This is Golf’s Chance

Increased play during the pandemic is a new opportunity for the grand old game
Norty Ayrshire, Scotland

Even my kids wanted to play. My two daughters, ages 7 and 10, had ignored their Christmas golf clubs for years, and likely resented golf as the reason Dad wasn’t home. Again. But when our course opened up after two months of kitchen schooling, eyes bleary from their iPads, my invitation to play a few holes was met with the joy and hope of the liberated. They found those clubs and waited for me in the driveway, and every Sunday since, we’ve become the little golfing family I once saw only in my dreams.
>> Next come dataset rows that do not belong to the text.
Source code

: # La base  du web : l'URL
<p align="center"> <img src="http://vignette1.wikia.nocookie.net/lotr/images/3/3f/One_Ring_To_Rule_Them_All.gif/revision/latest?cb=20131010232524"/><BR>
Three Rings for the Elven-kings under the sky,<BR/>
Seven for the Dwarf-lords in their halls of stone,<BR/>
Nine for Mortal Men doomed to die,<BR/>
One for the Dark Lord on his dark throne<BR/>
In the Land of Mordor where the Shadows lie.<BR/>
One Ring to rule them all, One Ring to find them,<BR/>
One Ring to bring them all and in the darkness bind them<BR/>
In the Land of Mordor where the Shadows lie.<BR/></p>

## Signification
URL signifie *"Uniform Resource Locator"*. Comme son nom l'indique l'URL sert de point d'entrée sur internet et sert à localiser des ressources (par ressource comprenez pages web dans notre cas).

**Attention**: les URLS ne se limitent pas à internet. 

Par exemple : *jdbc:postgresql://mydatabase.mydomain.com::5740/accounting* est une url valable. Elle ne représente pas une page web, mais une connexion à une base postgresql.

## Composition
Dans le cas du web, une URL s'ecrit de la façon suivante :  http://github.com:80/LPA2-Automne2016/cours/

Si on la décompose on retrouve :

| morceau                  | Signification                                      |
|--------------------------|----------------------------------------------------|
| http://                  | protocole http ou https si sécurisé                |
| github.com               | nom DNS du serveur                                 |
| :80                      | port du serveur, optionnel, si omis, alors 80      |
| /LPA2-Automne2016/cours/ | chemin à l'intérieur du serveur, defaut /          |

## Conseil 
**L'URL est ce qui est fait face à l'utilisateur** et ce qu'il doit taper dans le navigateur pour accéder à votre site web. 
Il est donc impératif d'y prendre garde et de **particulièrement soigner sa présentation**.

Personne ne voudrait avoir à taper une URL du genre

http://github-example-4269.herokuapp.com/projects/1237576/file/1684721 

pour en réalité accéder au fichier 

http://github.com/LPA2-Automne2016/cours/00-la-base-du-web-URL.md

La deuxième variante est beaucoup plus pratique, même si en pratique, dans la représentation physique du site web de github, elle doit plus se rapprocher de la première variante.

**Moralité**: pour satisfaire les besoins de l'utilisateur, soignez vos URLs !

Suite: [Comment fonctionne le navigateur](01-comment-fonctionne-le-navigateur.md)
Our course outside Philadelphia, Waynesborough, previously averaged 20,000 rounds for a calendar year. In the seven weeks since the course reopened, 8,000 golfers have stepped off its first tee, and I’ve found myself setting an alarm to grab a slot on the tee sheet a week in advance. I see names there of people who haven’t tread a golf hole in years, pushed out onto the course as a pastime of last and lone resort, where they are finding fun and recalling why they joined a golf club in the first place. The same has happened at the public course where my father plays, where they have had to invent new tee times (we’ll slide you in between the 10:50 and 10:58 group) to squeeze in the regulars amid all the new faces. As so many things around us seem as if they couldn’t get any worse, in some ways, golf couldn’t be faring any better.

Gone are the omens of courses on the brink, replaced by fairways clogged with working-at-home golfers whose formerly merciless calendars have gone quiet. Covid has created a confluence of circumstances uniquely suited to golf’s resurgence: Its fresh-air, socially-distant attributes are conspicuous, but combine them with free time born of vanished commutes, with close-to-home proclivities, with renewed interest in being active and outdoors, and with a new appreciation for simple, time-passing diversions, golf’s former liabilities have become its draws. Most of us have slowed down a bit this year, and with less rush and fewer places to be, the refrain that has sunk so many potential rounds—sorry, too busy—has lost its bite. Quarantine presents new fears and challenges, and among them is the disquiet of empty hours. But there’s the grand old game, ready to welcome us back once we abandoned the lie that we’d finally enjoy jogging.

As golf is visited by new company, it has shown them its best side. The game has gotten quicker, at least in the rounds I’ve been playing. Walking only, no rakes, leave the pin—it has all trimmed 20 minutes and kept crowded courses moving along, and a round of golf feels more efficient now, more streamlined, more focused on the golf itself—in its new no-frills simplicity, it feels closer to its Scottish roots. I like changing my shoes in the parking lot without judgment. I like carrying my own bag. I like only being allowed 10 minutes at the range before teeing off (just enough time to loosen up before I’m tempted to rebuild my swing). I like paying beforehand and walking from my car to the first tee. I like using Venmo for my forecaddie. And I like getting home a little earlier—no pressure to mill about the grill room post-round—and have a full day left for the kids, or another 18, or a full afternoon of golf on TV. For all the kinks and concessions associated with the return of pro golf, ratings have been remarkable for regular, sans-Tiger Tour stops. The golfers and the watchers are back, but when the new normal blends with some of the old—and God-willing, may that happen soon—will the come-lately fans forget the game that was there for them when they needed it?

It’s up to those of us in golf to make sure they don’t. As new and former participants rekindle their connection, let’s remember what they came for, and make sure they can continue to get it: Fun. Simplicity. Ease of access. Escape. Exercise. Nobody returned to golf in the last three months because they missed driving golf carts. No one came back for ornate clubhouses and post-round massages. No one dusted off their clubs for committee meetings, or the glory of a landscape upon which every shirt was tucked. The courses aren’t crowded today because golfers want to show off their coveted memberships to their friends. We are playing golf right now for golf’s sake. For the walk, the conversation, the feeling in our fingertips of a clean clubface click. The pandemic has been a great decluttering, de-bullshitting force when it comes to our game, reminding us not just of its simple joys, but revealing how little else we need but grass ahead and a ball in our pocket. 

The distractions will return; the calendar reminders will be buzzing on our phones soon. And when that happens, golf will again be competing with school, the gym, the movies, the stadiums, and the inclination to spend a day on one’s ass. What do those competitors for our afternoons have in common? They’re easy and available and unintimidating ways to spend our time. As the world moves forth out from under its present shadow, may we not have to look back and miss those months when golf was once like that, too.